--- WHAT YOU ARE ASKED TO DO ---
The answer must restate the listing word for word, without its images.

--- SUPPLIED MATERIAL ---
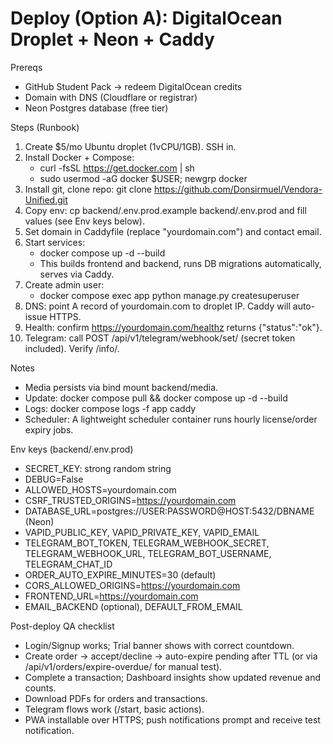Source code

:# Deploy (Option A): DigitalOcean Droplet + Neon + Caddy

Prereqs
- GitHub Student Pack → redeem DigitalOcean credits
- Domain with DNS (Cloudflare or registrar)
- Neon Postgres database (free tier)

Steps (Runbook)
1) Create $5/mo Ubuntu droplet (1vCPU/1GB). SSH in.
2) Install Docker + Compose:
   - curl -fsSL https://get.docker.com | sh
   - sudo usermod -aG docker $USER; newgrp docker
3) Install git, clone repo: git clone https://github.com/Donsirmuel/Vendora-Unified.git
4) Copy env: cp backend/.env.prod.example backend/.env.prod and fill values (see Env keys below).
5) Set domain in Caddyfile (replace "yourdomain.com") and contact email.
6) Start services:
   - docker compose up -d --build
   - This builds frontend and backend, runs DB migrations automatically, serves via Caddy.
7) Create admin user:
   - docker compose exec app python manage.py createsuperuser
8) DNS: point A record of yourdomain.com to droplet IP. Caddy will auto-issue HTTPS.
9) Health: confirm https://yourdomain.com/healthz returns {"status":"ok"}.
10) Telegram: call POST /api/v1/telegram/webhook/set/ (secret token included). Verify /info/.

Notes
- Media persists via bind mount backend/media.
- Update: docker compose pull && docker compose up -d --build
- Logs: docker compose logs -f app caddy
- Scheduler: A lightweight scheduler container runs hourly license/order expiry jobs.

Env keys (backend/.env.prod)
- SECRET_KEY: strong random string
- DEBUG=False
- ALLOWED_HOSTS=yourdomain.com
- CSRF_TRUSTED_ORIGINS=https://yourdomain.com
- DATABASE_URL=postgres://USER:PASSWORD@HOST:5432/DBNAME (Neon)
- VAPID_PUBLIC_KEY, VAPID_PRIVATE_KEY, VAPID_EMAIL
- TELEGRAM_BOT_TOKEN, TELEGRAM_WEBHOOK_SECRET, TELEGRAM_WEBHOOK_URL, TELEGRAM_BOT_USERNAME, TELEGRAM_CHAT_ID
- ORDER_AUTO_EXPIRE_MINUTES=30 (default)
- CORS_ALLOWED_ORIGINS=https://yourdomain.com
- FRONTEND_URL=https://yourdomain.com
- EMAIL_BACKEND (optional), DEFAULT_FROM_EMAIL

Post-deploy QA checklist
- Login/Signup works; Trial banner shows with correct countdown.
- Create order → accept/decline → auto-expire pending after TTL (or via /api/v1/orders/expire-overdue/ for manual test).
- Complete a transaction; Dashboard insights show updated revenue and counts.
- Download PDFs for orders and transactions.
- Telegram flows work (/start, basic actions).
- PWA installable over HTTPS; push notifications prompt and receive test notification.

--- PROBLEM SOLUTION ---
Source code

:# Deploy (Option A): DigitalOcean Droplet + Neon + Caddy

Prereqs
- GitHub Student Pack → redeem DigitalOcean credits
- Domain with DNS (Cloudflare or registrar)
- Neon Postgres database (free tier)

Steps (Runbook)
1) Create $5/mo Ubuntu droplet (1vCPU/1GB). SSH in.
2) Install Docker + Compose:
   - curl -fsSL https://get.docker.com | sh
   - sudo usermod -aG docker $USER; newgrp docker
3) Install git, clone repo: git clone https://github.com/Donsirmuel/Vendora-Unified.git
4) Copy env: cp backend/.env.prod.example backend/.env.prod and fill values (see Env keys below).
5) Set domain in Caddyfile (replace "yourdomain.com") and contact email.
6) Start services:
   - docker compose up -d --build
   - This builds frontend and backend, runs DB migrations automatically, serves via Caddy.
7) Create admin user:
   - docker compose exec app python manage.py createsuperuser
8) DNS: point A record of yourdomain.com to droplet IP. Caddy will auto-issue HTTPS.
9) Health: confirm https://yourdomain.com/healthz returns {"status":"ok"}.
10) Telegram: call POST /api/v1/telegram/webhook/set/ (secret token included). Verify /info/.

Notes
- Media persists via bind mount backend/media.
- Update: docker compose pull && docker compose up -d --build
- Logs: docker compose logs -f app caddy
- Scheduler: A lightweight scheduler container runs hourly license/order expiry jobs.

Env keys (backend/.env.prod)
- SECRET_KEY: strong random string
- DEBUG=False
- ALLOWED_HOSTS=yourdomain.com
- CSRF_TRUSTED_ORIGINS=https://yourdomain.com
- DATABASE_URL=postgres://USER:PASSWORD@HOST:5432/DBNAME (Neon)
- VAPID_PUBLIC_KEY, VAPID_PRIVATE_KEY, VAPID_EMAIL
- TELEGRAM_BOT_TOKEN, TELEGRAM_WEBHOOK_SECRET, TELEGRAM_WEBHOOK_URL, TELEGRAM_BOT_USERNAME, TELEGRAM_CHAT_ID
- ORDER_AUTO_EXPIRE_MINUTES=30 (default)
- CORS_ALLOWED_ORIGINS=https://yourdomain.com
- FRONTEND_URL=https://yourdomain.com
- EMAIL_BACKEND (optional), DEFAULT_FROM_EMAIL

Post-deploy QA checklist
- Login/Signup works; Trial banner shows with correct countdown.
- Create order → accept/decline → auto-expire pending after TTL (or via /api/v1/orders/expire-overdue/ for manual test).
- Complete a transaction; Dashboard insights show updated revenue and counts.
- Download PDFs for orders and transactions.
- Telegram flows work (/start, basic actions).
- PWA installable over HTTPS; push notifications prompt and receive test notification.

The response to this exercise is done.